YOUR INSTRUCTIONS: Among the lines below, restate word for word only those from the line with "Opera, otwierano: lipca" through the line with "Bartleby.com, otwierano: lipca", with both end lines kept.

EXERCISE MATERIALS:
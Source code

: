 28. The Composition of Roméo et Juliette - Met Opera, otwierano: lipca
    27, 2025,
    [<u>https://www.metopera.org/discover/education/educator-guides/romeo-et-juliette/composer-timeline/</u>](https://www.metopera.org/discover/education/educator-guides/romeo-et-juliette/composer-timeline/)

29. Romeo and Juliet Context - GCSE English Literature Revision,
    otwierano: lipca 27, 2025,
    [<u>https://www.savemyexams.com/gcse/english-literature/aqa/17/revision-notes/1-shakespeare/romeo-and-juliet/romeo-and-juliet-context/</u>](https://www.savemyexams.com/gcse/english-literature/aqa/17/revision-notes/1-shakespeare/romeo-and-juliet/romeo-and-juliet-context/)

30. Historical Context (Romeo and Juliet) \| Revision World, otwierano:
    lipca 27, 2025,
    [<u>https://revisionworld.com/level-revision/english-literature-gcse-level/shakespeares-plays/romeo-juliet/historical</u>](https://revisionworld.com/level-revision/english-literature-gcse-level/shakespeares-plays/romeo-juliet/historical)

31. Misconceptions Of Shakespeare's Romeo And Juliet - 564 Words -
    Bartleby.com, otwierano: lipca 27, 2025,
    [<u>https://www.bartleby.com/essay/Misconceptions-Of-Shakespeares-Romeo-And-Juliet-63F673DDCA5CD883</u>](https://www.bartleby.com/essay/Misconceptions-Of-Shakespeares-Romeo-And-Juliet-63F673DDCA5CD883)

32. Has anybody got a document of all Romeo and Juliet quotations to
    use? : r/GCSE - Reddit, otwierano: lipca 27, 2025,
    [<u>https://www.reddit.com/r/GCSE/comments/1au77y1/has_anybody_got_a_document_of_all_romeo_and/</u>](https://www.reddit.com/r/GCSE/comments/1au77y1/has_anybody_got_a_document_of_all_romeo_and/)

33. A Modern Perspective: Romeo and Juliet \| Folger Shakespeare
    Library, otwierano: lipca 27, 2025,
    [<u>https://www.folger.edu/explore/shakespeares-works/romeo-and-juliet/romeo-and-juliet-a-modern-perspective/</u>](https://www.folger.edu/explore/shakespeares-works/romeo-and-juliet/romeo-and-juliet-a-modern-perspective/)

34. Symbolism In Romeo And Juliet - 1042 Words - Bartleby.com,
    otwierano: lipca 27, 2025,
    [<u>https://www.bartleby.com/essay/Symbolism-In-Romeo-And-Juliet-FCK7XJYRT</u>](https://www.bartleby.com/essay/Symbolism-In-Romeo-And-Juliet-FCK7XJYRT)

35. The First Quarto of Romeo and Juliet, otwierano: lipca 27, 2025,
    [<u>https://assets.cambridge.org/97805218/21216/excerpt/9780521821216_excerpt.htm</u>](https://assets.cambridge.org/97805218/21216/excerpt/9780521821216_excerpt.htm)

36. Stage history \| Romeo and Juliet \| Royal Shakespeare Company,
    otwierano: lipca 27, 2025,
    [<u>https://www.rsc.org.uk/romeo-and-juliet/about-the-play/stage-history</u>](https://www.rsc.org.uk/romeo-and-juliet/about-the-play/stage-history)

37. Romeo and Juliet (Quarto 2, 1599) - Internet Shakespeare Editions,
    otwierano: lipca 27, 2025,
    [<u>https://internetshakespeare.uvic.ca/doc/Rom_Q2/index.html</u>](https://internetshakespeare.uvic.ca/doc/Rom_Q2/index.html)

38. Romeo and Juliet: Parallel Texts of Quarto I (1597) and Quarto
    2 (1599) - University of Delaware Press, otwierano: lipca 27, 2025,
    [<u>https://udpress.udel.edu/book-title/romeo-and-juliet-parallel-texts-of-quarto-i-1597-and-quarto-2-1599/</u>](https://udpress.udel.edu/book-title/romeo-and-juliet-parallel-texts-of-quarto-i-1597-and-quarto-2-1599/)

TASK RESPONSE:
: 28. The Composition of Roméo et Juliette - Met Opera, otwierano: lipca
    27, 2025,
    [<u>https://www.metopera.org/discover/education/educator-guides/romeo-et-juliette/composer-timeline/</u>](https://www.metopera.org/discover/education/educator-guides/romeo-et-juliette/composer-timeline/)

29. Romeo and Juliet Context - GCSE English Literature Revision,
    otwierano: lipca 27, 2025,
    [<u>https://www.savemyexams.com/gcse/english-literature/aqa/17/revision-notes/1-shakespeare/romeo-and-juliet/romeo-and-juliet-context/</u>](https://www.savemyexams.com/gcse/english-literature/aqa/17/revision-notes/1-shakespeare/romeo-and-juliet/romeo-and-juliet-context/)

30. Historical Context (Romeo and Juliet) \| Revision World, otwierano:
    lipca 27, 2025,
    [<u>https://revisionworld.com/level-revision/english-literature-gcse-level/shakespeares-plays/romeo-juliet/historical</u>](https://revisionworld.com/level-revision/english-literature-gcse-level/shakespeares-plays/romeo-juliet/historical)

31. Misconceptions Of Shakespeare's Romeo And Juliet - 564 Words -
    Bartleby.com, otwierano: lipca 27, 2025,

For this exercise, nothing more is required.